HES Remote Learning Tips



Hatfield Elementary School Remote Learning Tips

Hi Everyone, 

As we enter into a remote period, I wanted to share some tips for success that we have seen work well for remote learners. Keep in mind that every student and every family are different, and we all have different resources. That being said, here are some methods to help make the most out of the remote learning experience. 

  1. Set up a “school space” for your child. This is best in a setting that is not where he/she/they play games or typically lounge/relax. Good options include at a cleared table in the kitchen, or a designated desk in a space where parents/guardians can have “eyes on” but don’t need to be hovering.

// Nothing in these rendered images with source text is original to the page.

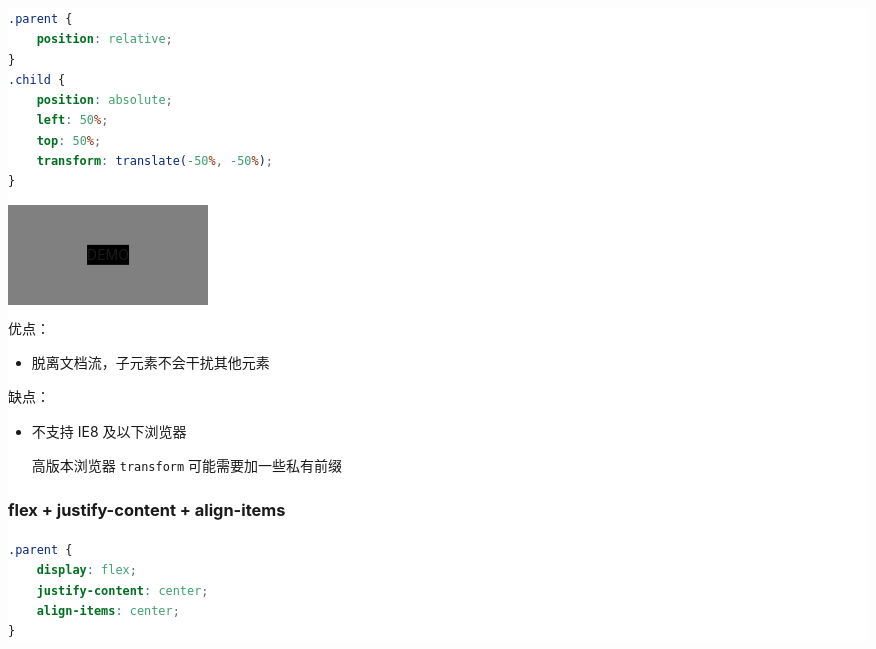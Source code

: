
 ```css
.parent {
    position: relative;
}
.child {
    position: absolute;
    left: 50%;
    top: 50%;
    transform: translate(-50%, -50%);
}
```

<style>
    .demo9 {
        width: 200px;
        height: 100px;
    }
    .demo9 .parent {
        height: 100%;
        position: relative;
        background: grey;
    }
    .demo9 .child {
        position: absolute;
        left: 50%;
        top: 50%;
        transform: translate(-50%, -50%);
        background: black;
    }
</style>

<div class="demo9">
    <div class="parent">
        <div class="child">DEMO</div>
    </div>
</div>

优点：

- 脱离文档流，子元素不会干扰其他元素

缺点：

- 不支持 IE8 及以下浏览器

  高版本浏览器 `transform` 可能需要加一些私有前缀

### flex + justify-content + align-items

```css
.parent {
    display: flex;
    justify-content: center;
    align-items: center;
}
```
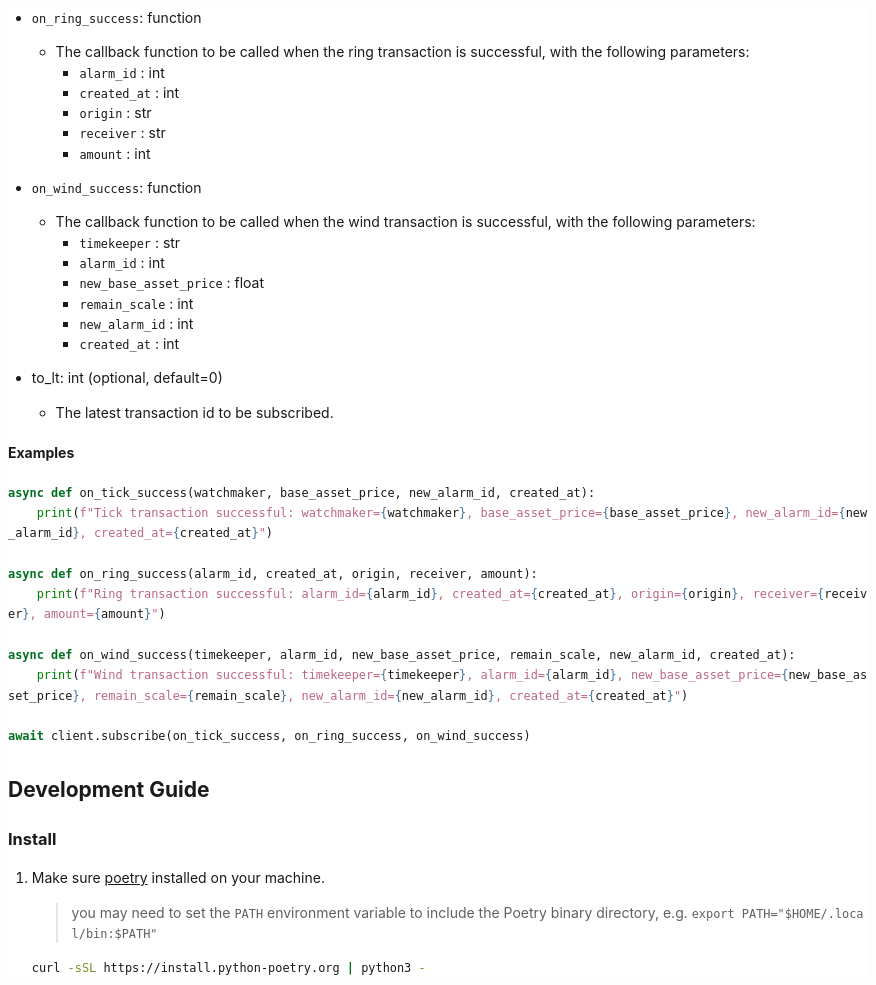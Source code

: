- `on_ring_success`: function
  - The callback function to be called when the ring transaction is successful, with the following parameters:
    - `alarm_id` : int
    - `created_at` : int
    - `origin` : str
    - `receiver` : str
    - `amount` : int 

- `on_wind_success`: function
  - The callback function to be called when the wind transaction is successful, with the following parameters:
    - `timekeeper` : str
    - `alarm_id` : int
    - `new_base_asset_price` : float
    - `remain_scale` : int
    - `new_alarm_id` : int
    - `created_at` : int

- to_lt: int (optional, default=0)
  - The latest transaction id to be subscribed.

#### Examples
```python
async def on_tick_success(watchmaker, base_asset_price, new_alarm_id, created_at):
    print(f"Tick transaction successful: watchmaker={watchmaker}, base_asset_price={base_asset_price}, new_alarm_id={new_alarm_id}, created_at={created_at}")

async def on_ring_success(alarm_id, created_at, origin, receiver, amount):
    print(f"Ring transaction successful: alarm_id={alarm_id}, created_at={created_at}, origin={origin}, receiver={receiver}, amount={amount}")

async def on_wind_success(timekeeper, alarm_id, new_base_asset_price, remain_scale, new_alarm_id, created_at):
    print(f"Wind transaction successful: timekeeper={timekeeper}, alarm_id={alarm_id}, new_base_asset_price={new_base_asset_price}, remain_scale={remain_scale}, new_alarm_id={new_alarm_id}, created_at={created_at}")

await client.subscribe(on_tick_success, on_ring_success, on_wind_success)
```


## Development Guide

### Install

1. Make sure [poetry](https://python-poetry.org/docs/#installation) installed on your machine.

    > you may need to set the `PATH` environment variable to include the Poetry binary directory, e.g. `export PATH="$HOME/.local/bin:$PATH"`

    ```bash
    curl -sSL https://install.python-poetry.org | python3 -
    ```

The best spaces have chairs that help students sit upright for learning. Bedrooms and/or couches don’t lend themselves well to remote learning.

  2.  Limit distractions from the learning space. This point feeds off of point number 1. If the space is set up away from distractions like toys, pets, video games, etc. it is less tempting for students to get off task. As hard as it is, I would lump pets into this category as well. They bring comfort and joy, but also distraction. 

  3. Review the daily schedule with your child. Teachers are doing this anyway, but it never hurts to review. If you have access to a timer or alarms, setting alarms for different points and meet times throughout the day can help ensure that your child is attending lessons and meets when needed. This time can also be used to review assignments and due dates. 

  4. Prioritize live instructional time with your child’s teacher. This is difficult for many parents, but there really is no substitute for live instruction. If your family can’t make that instructional time work, we understand, and content lessons will be recorded. Likewise assignments will be available on Google Classrooms. Even if accessing content asynchronously, establishing a schedule (point 3) will help your child to organize their day. 

  5. Allow your child to independently participate in class as much as possible, while being available to support with tech issues if they arise. Independence and self-advocacy, especially as it pertains to learning content is an important skill for students to develop. 

  6. Utilize tech. Support by clicking on the link at this page if you have questions: https://sites.google.com/hatfieldps.net/staff/home 

  7. Communicate with your child’s teacher. If you have questions about assignments, expectations, content, etc. ask. We encourage students to do this for themselves when they can, but especially with our younger learners, that may not always be possible. Teachers have office hours in the afternoon to field questions as well. 

  8. Help get your child off the screen. Many assignments will be able to be completed during the independent practice portion of lessons without “screen time.” While teachers will be available to support during this work time, it is perfectly acceptable, if the teacher has released students to do so, for your child to do that work off of the computer, provided they know when to access for the next portion of the day. Likewise, after hours, promoting outdoor time, and exercise can help your child stay healthy and happy. 

This list is certainly not comprehensive, and if you have other things that are working for you and your family, continue to do them (and consider sharing so we can update the list!). Likewise, all of these tips may not be feasible or applicable to your child. You know your child best. Hopefully some of these tips will help him/her/them on their path to success.